Tra le numerose indicazioni vi sono le seguenti: “resta ferma l’opportunità per le istituzioni scolastiche di avvalersi delle ulteriori forme di flessibilità derivanti dallo strumento dell’Autonomia, sulla base degli spazi a disposizione e delle esigenze delle famiglie e del territorio, che contemplino, ad esempio: – una riconfigurazione del gruppo classe in più gruppi di apprendimento; l’articolazione modulare di gruppi di alunni provenienti dalla stessa o da diverse classi o da diversi anni di corso; una frequenza scolastica in turni differenziati, anche variando l’applicazione delle soluzioni in relazione alle fasce di età degli alunni e degli studenti nei diversi gradi scolastici; per le scuole secondarie di II grado, una fruizione per gli studenti, opportunamente pianificata, di attività didattica in presenza e, in via complementare, didattica digitale integrata, ove le condizioni di contesto la rendano opzione preferibile ovvero le opportunità tecnologiche, l’età e le competenze degli studenti lo consentano; l’aggregazione delle discipline in aree e ambiti disciplinari, ove non già previsto dalle recenti innovazioni ordinamentali; una diversa modulazione settimanale del tempo scuola, su delibera degli Organi collegiali competenti”.

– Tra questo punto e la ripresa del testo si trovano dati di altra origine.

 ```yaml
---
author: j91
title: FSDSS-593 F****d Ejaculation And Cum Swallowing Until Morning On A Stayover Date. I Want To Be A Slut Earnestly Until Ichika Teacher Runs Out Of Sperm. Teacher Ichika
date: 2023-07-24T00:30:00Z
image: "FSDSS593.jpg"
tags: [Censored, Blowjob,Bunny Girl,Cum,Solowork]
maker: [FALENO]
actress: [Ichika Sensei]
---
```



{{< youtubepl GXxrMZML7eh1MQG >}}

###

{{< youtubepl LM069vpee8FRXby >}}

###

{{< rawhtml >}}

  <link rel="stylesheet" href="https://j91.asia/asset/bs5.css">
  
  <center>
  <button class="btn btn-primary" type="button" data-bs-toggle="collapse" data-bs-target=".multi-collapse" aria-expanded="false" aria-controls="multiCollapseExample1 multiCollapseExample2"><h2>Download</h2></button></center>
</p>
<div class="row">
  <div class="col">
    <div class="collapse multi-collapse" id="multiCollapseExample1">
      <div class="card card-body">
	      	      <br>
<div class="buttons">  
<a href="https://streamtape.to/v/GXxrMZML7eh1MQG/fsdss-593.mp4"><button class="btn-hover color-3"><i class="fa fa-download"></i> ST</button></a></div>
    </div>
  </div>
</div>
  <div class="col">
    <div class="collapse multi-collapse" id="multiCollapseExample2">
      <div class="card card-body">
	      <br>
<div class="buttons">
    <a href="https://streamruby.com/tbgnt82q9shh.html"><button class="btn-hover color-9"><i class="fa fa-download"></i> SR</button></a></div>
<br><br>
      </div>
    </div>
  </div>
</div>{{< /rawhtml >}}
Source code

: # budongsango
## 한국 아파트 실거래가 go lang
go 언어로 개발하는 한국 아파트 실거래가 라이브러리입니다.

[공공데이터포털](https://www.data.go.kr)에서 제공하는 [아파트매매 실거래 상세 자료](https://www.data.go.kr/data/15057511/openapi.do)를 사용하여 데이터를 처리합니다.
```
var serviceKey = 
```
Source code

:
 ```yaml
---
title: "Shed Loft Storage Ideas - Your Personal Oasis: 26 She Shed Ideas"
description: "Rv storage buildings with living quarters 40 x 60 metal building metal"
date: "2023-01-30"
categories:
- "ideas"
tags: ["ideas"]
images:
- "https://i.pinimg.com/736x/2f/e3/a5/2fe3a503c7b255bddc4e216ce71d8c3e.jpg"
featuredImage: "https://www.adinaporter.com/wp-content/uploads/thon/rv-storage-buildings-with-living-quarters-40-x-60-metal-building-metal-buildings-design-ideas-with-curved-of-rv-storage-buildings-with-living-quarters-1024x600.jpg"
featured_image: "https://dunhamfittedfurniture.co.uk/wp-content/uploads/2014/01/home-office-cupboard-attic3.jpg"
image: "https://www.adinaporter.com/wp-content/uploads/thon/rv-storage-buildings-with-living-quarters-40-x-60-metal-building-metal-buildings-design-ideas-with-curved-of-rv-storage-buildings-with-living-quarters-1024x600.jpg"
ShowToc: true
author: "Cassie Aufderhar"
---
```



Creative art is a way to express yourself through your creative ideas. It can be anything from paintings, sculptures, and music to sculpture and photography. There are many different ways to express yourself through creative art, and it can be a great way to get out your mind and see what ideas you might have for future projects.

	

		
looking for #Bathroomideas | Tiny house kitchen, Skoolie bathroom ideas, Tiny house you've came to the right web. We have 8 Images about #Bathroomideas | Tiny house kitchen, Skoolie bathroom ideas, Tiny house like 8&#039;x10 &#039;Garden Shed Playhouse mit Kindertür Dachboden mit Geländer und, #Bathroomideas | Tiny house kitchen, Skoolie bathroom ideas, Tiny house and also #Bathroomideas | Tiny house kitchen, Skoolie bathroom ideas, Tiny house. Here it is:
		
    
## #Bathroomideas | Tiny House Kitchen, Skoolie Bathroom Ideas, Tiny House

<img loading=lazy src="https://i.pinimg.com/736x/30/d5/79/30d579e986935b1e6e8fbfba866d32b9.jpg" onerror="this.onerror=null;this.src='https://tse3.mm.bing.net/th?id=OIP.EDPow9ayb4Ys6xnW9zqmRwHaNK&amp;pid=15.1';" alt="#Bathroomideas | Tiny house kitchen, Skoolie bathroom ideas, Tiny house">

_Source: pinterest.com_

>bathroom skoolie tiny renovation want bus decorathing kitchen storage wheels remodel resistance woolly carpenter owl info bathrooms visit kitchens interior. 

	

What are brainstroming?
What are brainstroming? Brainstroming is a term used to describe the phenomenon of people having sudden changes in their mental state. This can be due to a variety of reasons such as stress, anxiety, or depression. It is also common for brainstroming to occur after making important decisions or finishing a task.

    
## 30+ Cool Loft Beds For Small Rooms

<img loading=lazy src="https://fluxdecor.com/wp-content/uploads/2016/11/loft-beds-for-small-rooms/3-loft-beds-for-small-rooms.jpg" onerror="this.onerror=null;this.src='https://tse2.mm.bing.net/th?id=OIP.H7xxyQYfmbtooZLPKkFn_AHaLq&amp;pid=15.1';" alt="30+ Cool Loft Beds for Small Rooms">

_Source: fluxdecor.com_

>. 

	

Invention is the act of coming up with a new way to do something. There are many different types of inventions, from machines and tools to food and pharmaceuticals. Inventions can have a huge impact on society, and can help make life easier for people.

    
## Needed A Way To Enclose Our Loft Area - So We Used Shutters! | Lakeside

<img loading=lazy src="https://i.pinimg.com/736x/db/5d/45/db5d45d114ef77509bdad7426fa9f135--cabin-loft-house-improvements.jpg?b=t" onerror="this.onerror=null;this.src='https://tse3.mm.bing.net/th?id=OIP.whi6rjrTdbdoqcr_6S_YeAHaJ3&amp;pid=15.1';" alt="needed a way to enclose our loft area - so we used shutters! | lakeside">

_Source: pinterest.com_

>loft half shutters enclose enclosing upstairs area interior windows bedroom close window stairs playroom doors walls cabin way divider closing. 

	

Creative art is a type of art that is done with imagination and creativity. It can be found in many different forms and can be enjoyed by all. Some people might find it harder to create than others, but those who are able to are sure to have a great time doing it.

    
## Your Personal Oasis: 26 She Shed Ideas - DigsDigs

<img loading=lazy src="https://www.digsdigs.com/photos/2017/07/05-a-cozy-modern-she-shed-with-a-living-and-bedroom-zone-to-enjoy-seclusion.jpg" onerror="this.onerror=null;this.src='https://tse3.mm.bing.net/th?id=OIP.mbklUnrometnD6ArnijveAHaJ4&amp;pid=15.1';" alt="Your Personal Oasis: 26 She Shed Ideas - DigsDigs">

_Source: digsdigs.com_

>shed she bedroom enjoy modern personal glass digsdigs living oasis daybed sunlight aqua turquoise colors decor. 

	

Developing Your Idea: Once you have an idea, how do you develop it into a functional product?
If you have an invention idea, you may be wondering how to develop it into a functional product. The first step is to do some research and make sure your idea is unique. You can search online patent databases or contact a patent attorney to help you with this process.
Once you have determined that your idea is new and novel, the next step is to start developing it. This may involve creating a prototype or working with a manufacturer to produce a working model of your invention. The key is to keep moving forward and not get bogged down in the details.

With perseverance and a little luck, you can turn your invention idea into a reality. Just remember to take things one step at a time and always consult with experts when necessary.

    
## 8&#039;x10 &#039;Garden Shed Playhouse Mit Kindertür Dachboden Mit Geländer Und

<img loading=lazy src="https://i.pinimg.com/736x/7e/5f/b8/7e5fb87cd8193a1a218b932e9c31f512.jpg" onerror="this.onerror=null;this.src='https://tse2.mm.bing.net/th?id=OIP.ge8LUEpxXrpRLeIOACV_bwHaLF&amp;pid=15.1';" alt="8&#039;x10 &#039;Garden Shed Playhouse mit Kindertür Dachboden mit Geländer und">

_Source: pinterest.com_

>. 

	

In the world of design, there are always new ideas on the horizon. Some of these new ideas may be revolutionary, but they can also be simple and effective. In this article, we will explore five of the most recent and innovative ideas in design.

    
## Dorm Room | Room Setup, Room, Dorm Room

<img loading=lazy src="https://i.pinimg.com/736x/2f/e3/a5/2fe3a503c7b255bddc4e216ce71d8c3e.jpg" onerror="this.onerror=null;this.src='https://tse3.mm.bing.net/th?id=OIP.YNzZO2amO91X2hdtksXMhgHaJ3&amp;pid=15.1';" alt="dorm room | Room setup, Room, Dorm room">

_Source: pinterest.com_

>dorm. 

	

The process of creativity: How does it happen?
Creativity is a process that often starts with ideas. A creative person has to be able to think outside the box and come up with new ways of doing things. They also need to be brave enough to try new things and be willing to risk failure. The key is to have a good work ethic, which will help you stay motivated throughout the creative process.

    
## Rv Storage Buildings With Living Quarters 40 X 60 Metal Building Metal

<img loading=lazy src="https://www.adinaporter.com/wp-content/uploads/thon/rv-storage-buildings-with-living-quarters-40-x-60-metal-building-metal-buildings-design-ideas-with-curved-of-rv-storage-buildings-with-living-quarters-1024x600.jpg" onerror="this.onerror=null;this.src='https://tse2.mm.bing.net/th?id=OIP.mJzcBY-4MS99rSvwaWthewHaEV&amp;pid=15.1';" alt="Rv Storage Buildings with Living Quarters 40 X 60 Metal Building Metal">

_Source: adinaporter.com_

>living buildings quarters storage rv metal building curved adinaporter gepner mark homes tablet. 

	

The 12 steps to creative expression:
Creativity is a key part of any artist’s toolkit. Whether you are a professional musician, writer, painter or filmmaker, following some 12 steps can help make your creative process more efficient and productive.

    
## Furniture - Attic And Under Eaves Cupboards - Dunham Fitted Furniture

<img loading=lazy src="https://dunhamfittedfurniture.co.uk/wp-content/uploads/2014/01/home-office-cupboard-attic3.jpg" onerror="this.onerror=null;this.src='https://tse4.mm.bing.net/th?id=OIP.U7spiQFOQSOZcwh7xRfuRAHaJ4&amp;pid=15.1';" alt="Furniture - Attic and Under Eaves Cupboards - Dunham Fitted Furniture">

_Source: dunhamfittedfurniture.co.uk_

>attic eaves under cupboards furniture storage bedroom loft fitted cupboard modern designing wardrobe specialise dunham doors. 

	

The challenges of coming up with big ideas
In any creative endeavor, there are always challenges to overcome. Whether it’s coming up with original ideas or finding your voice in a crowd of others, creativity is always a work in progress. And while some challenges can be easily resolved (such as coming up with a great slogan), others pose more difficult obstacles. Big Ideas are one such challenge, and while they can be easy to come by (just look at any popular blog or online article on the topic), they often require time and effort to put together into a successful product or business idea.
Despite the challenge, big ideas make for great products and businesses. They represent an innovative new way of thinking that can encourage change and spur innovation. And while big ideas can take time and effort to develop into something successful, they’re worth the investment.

Come non riconoscere che si tratta di un’elencazione tanto puntuale quanto coraggiosa del dover essere della nostra scuola, ma quante scuole, ad esempio, hanno “sottoscritto i “Patti educativi di Comunità con il coinvolgimento dei vari soggetti pubblici e degli attori privati, in una logica di massima adesione al principio di sussidiarietà e di corresponsabilità educativa, attraverso lo strumento della conferenza di servizi”? Ci ritroviamo con lo storico problema italico del chi, del come e del quando tutto ciò potrà realizzarsi.
In verità, oggi, l’attuale Ministro è lo stesso autore delle proposte elencate, a noi non resta che auspicare che abbia la coerenza morale e il potere sufficiente di far seguire alle parole i fatti. Per onestà, si deve riconoscere che non riuscirà, se sarà lasciato solo nel far fronte ai poteri forti, che da sempre si oppongono ad una scuola autonoma, flessibile, fedele al mandato istituzionale di perseguire il benessere dell’allievo, prima delle esigenze degli operatori.
Anche questo non potrà bastare se non vi sarà un cambiamento di mentalità diffusa tra tutti i protagonisti dai docenti, ai dirigenti, fino agli studenti e ai genitori. Recentemente Gustavo Zagrebelski, già Presidente della Corte Costituzionale, in un interessante articolo puntualizzava che “La prima condizione è il rovesciamento di certe mentalità: da ciò che si obbligati a fare a ciò che si è liberi di fare. ..Per esempio: le mansioni, nella burocrazia, sono normalmente concepite come un tetto massimo e potrebbero invece rappresentare la base minima di ciò che è dovuto, che non esclude iniziative, sperimentazioni, dedizioni, tempi, ulteriori”.
Tutto questo non sarà possibile fino a che i centralismi ministeriali e sindacali continueranno a voler limitare la flessibilità organizzativa e la libertà creativa delle comunità scolastiche, con la pretesa di “imporre soluzioni uguali a situazioni disuguali ed estremamente differenti”. La libera iniziativa delle scuole non dovrebbe allarmare né i burocrati né i cittadini, a condizione che non sia lasciata all’arbitrio del singolo dirigente, ma sia condivisa negli organi collegiali sia dagli operatori che dai destinatari del servizio scolastico.